* **Exercise details**
Given the records below, would you repeat exactly the lines that begin at the one containing "Modes: rate (Mb/s)" and end at the one containing "Topologies (seeds) & 15 \\", inclusive?

Stored data entries
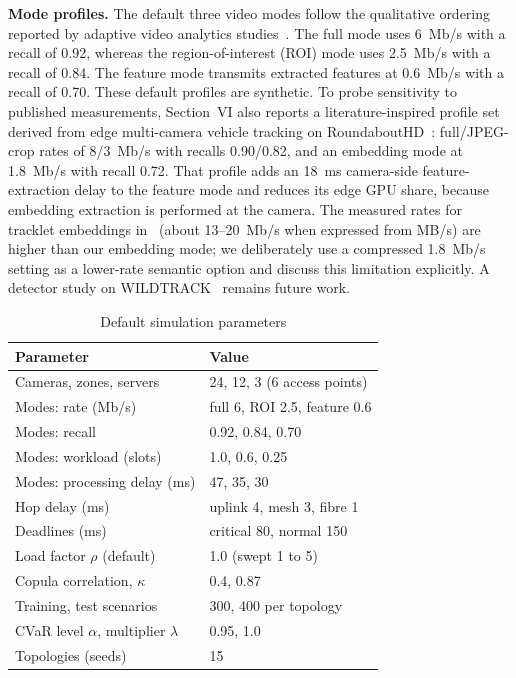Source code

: \documentclass[letterpaper,journal]{IEEEtran}
\begin{document}
\textbf{Mode profiles.} The default three video modes follow the qualitative ordering reported by adaptive video analytics studies~\cite{jiang2018chameleon,zhang2018awstream,li2020reducto}. The full mode uses 6~Mb/s with a recall of 0.92, whereas the region-of-interest (ROI) mode uses 2.5~Mb/s with a recall of 0.84. The feature mode transmits extracted features at 0.6~Mb/s with a recall of 0.70. These default profiles are synthetic. To probe sensitivity to published measurements, Section~VI also reports a literature-inspired profile set derived from edge multi-camera vehicle tracking on RoundaboutHD~\cite{lin2025easemcvt}: full/JPEG-crop rates of 8/3~Mb/s with recalls 0.90/0.82, and an embedding mode at 1.8~Mb/s with recall 0.72. That profile adds an 18~ms camera-side feature-extraction delay to the feature mode and reduces its edge GPU share, because embedding extraction is performed at the camera. The measured rates for tracklet embeddings in~\cite{lin2025easemcvt} (about 13--20~Mb/s when expressed from MB/s) are higher than our embedding mode; we deliberately use a compressed 1.8~Mb/s setting as a lower-rate semantic option and discuss this limitation explicitly. A detector study on WILDTRACK~\cite{chavdarova2018wildtrack} remains future work.

\begin{table}[t]
\caption{Default simulation parameters}
\label{tab:params}
\centering\footnotesize
\begin{tabular}{@{}p{}p{}@{}}
\toprule
Parameter & Value \\ \midrule
Cameras, zones, servers & 24, 12, 3 (6 access points) \\
Modes: rate (Mb/s) & full 6, ROI 2.5, feature 0.6 \\
Modes: recall & 0.92, 0.84, 0.70 \\
Modes: workload (slots) & 1.0, 0.6, 0.25 \\
Modes: processing delay (ms) & 47, 35, 30 \\
Hop delay (ms) & uplink 4, mesh 3, fibre 1 \\
Deadlines (ms) & critical 80, normal 150 \\
Load factor $\rho$ (default) & 1.0 (swept 1 to 5) \\
Copula correlation, $\kappa$ & 0.4, 0.87 \\
Training, test scenarios & 300, 400 per topology \\
CVaR level $\alpha$, multiplier $\lambda$ & 0.95, 1.0 \\
Topologies (seeds) & 15 \\
\bottomrule
\end{tabular}
\end{table}
\end{document}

* **Answer space**
Modes: rate (Mb/s) & full 6, ROI 2.5, feature 0.6 \\
Modes: recall & 0.92, 0.84, 0.70 \\
Modes: workload (slots) & 1.0, 0.6, 0.25 \\
Modes: processing delay (ms) & 47, 35, 30 \\
Hop delay (ms) & uplink 4, mesh 3, fibre 1 \\
Deadlines (ms) & critical 80, normal 150 \\
Load factor $\rho$ (default) & 1.0 (swept 1 to 5) \\
Copula correlation, $\kappa$ & 0.4, 0.87 \\
Training, test scenarios & 300, 400 per topology \\
CVaR level $\alpha$, multiplier $\lambda$ & 0.95, 1.0 \\
Topologies (seeds) & 15 \\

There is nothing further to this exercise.